- Brief
Would you please write out each entry precisely as given?

⟨

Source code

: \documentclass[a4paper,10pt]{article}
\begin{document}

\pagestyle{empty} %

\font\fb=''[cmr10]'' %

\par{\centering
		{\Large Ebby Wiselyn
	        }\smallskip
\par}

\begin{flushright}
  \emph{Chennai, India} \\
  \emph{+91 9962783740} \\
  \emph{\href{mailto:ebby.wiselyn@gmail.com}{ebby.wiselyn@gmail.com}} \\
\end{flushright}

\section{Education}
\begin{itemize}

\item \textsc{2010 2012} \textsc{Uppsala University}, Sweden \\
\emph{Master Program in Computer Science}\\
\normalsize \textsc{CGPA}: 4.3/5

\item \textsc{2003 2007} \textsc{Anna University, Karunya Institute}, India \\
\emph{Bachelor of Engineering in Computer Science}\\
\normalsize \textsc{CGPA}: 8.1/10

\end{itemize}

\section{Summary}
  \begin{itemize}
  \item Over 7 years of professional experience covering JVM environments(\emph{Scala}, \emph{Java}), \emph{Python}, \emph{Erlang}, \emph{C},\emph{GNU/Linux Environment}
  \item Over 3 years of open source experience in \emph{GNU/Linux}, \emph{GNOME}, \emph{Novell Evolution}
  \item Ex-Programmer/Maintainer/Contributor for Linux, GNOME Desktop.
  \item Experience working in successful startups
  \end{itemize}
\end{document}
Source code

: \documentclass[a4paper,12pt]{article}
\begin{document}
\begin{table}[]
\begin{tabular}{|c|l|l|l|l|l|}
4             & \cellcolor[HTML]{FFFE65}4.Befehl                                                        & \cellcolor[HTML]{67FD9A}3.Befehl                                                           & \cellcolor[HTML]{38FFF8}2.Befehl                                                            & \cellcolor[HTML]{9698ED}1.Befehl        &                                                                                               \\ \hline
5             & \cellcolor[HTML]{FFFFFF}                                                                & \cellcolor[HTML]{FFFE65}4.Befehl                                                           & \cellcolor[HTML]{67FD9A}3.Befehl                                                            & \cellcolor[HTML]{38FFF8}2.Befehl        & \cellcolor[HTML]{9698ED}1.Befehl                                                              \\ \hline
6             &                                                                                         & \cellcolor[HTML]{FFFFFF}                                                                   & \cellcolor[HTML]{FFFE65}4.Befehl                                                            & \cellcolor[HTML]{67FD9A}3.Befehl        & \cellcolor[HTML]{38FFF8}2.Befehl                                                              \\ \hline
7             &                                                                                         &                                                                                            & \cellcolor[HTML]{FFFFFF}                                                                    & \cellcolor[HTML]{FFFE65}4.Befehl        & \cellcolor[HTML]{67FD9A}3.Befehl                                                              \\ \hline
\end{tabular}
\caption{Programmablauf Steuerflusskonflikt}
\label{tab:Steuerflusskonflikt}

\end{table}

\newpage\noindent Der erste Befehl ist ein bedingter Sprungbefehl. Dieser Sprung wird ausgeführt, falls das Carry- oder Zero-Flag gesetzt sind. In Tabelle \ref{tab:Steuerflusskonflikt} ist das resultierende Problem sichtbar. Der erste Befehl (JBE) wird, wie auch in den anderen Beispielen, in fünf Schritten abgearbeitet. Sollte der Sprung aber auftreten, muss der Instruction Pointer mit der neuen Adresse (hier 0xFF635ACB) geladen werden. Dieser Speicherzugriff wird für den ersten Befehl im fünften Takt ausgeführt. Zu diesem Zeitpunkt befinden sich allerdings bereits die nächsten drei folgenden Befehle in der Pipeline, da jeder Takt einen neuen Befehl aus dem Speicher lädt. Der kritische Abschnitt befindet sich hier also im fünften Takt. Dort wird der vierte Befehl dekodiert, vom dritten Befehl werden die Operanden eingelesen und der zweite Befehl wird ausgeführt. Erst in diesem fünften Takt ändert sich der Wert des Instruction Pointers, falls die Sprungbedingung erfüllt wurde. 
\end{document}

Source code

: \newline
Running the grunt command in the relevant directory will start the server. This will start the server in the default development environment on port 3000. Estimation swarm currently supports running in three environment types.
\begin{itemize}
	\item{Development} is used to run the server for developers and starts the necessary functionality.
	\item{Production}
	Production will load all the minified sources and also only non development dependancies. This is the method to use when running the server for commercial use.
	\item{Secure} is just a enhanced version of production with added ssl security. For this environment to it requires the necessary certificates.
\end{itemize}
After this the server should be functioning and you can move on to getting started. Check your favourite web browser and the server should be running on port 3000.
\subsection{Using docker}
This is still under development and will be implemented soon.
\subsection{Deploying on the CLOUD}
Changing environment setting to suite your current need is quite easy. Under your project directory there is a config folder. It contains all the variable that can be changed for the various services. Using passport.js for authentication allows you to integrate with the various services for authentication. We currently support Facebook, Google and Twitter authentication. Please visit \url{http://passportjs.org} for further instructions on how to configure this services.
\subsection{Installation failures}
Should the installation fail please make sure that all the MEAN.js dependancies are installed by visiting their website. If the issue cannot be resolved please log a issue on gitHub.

⟩

- Reply to the exercise
Source code

: \documentclass[a4paper,10pt]{article}
\begin{document}

\pagestyle{empty} %

\font\fb=''[cmr10]'' %

\par{\centering
		{\Large Ebby Wiselyn
	        }\smallskip
\par}

\begin{flushright}
  \emph{Chennai, India} \\
  \emph{+91 9962783740} \\
  \emph{\href{mailto:ebby.wiselyn@gmail.com}{ebby.wiselyn@gmail.com}} \\
\end{flushright}

\section{Education}
\begin{itemize}

\item \textsc{2010 2012} \textsc{Uppsala University}, Sweden \\
\emph{Master Program in Computer Science}\\
\normalsize \textsc{CGPA}: 4.3/5

\item \textsc{2003 2007} \textsc{Anna University, Karunya Institute}, India \\
\emph{Bachelor of Engineering in Computer Science}\\
\normalsize \textsc{CGPA}: 8.1/10

\end{itemize}

\section{Summary}
  \begin{itemize}
  \item Over 7 years of professional experience covering JVM environments(\emph{Scala}, \emph{Java}), \emph{Python}, \emph{Erlang}, \emph{C},\emph{GNU/Linux Environment}
  \item Over 3 years of open source experience in \emph{GNU/Linux}, \emph{GNOME}, \emph{Novell Evolution}
  \item Ex-Programmer/Maintainer/Contributor for Linux, GNOME Desktop.
  \item Experience working in successful startups
  \end{itemize}
\end{document}
Source code

: \documentclass[a4paper,12pt]{article}
\begin{document}
\begin{table}[]
\begin{tabular}{|c|l|l|l|l|l|}
4             & \cellcolor[HTML]{FFFE65}4.Befehl                                                        & \cellcolor[HTML]{67FD9A}3.Befehl                                                           & \cellcolor[HTML]{38FFF8}2.Befehl                                                            & \cellcolor[HTML]{9698ED}1.Befehl        &                                                                                               \\ \hline
5             & \cellcolor[HTML]{FFFFFF}                                                                & \cellcolor[HTML]{FFFE65}4.Befehl                                                           & \cellcolor[HTML]{67FD9A}3.Befehl                                                            & \cellcolor[HTML]{38FFF8}2.Befehl        & \cellcolor[HTML]{9698ED}1.Befehl                                                              \\ \hline
6             &                                                                                         & \cellcolor[HTML]{FFFFFF}                                                                   & \cellcolor[HTML]{FFFE65}4.Befehl                                                            & \cellcolor[HTML]{67FD9A}3.Befehl        & \cellcolor[HTML]{38FFF8}2.Befehl                                                              \\ \hline
7             &                                                                                         &                                                                                            & \cellcolor[HTML]{FFFFFF}                                                                    & \cellcolor[HTML]{FFFE65}4.Befehl        & \cellcolor[HTML]{67FD9A}3.Befehl                                                              \\ \hline
\end{tabular}
\caption{Programmablauf Steuerflusskonflikt}
\label{tab:Steuerflusskonflikt}

\end{table}

\newpage\noindent Der erste Befehl ist ein bedingter Sprungbefehl. Dieser Sprung wird ausgeführt, falls das Carry- oder Zero-Flag gesetzt sind. In Tabelle \ref{tab:Steuerflusskonflikt} ist das resultierende Problem sichtbar. Der erste Befehl (JBE) wird, wie auch in den anderen Beispielen, in fünf Schritten abgearbeitet. Sollte der Sprung aber auftreten, muss der Instruction Pointer mit der neuen Adresse (hier 0xFF635ACB) geladen werden. Dieser Speicherzugriff wird für den ersten Befehl im fünften Takt ausgeführt. Zu diesem Zeitpunkt befinden sich allerdings bereits die nächsten drei folgenden Befehle in der Pipeline, da jeder Takt einen neuen Befehl aus dem Speicher lädt. Der kritische Abschnitt befindet sich hier also im fünften Takt. Dort wird der vierte Befehl dekodiert, vom dritten Befehl werden die Operanden eingelesen und der zweite Befehl wird ausgeführt. Erst in diesem fünften Takt ändert sich der Wert des Instruction Pointers, falls die Sprungbedingung erfüllt wurde. 
\end{document}

Source code

: \newline
Running the grunt command in the relevant directory will start the server. This will start the server in the default development environment on port 3000. Estimation swarm currently supports running in three environment types.
\begin{itemize}
	\item{Development} is used to run the server for developers and starts the necessary functionality.
	\item{Production}
	Production will load all the minified sources and also only non development dependancies. This is the method to use when running the server for commercial use.
	\item{Secure} is just a enhanced version of production with added ssl security. For this environment to it requires the necessary certificates.
\end{itemize}
After this the server should be functioning and you can move on to getting started. Check your favourite web browser and the server should be running on port 3000.
\subsection{Using docker}
This is still under development and will be implemented soon.
\subsection{Deploying on the CLOUD}
Changing environment setting to suite your current need is quite easy. Under your project directory there is a config folder. It contains all the variable that can be changed for the various services. Using passport.js for authentication allows you to integrate with the various services for authentication. We currently support Facebook, Google and Twitter authentication. Please visit \url{http://passportjs.org} for further instructions on how to configure this services.
\subsection{Installation failures}
Should the installation fail please make sure that all the MEAN.js dependancies are installed by visiting their website. If the issue cannot be resolved please log a issue on gitHub.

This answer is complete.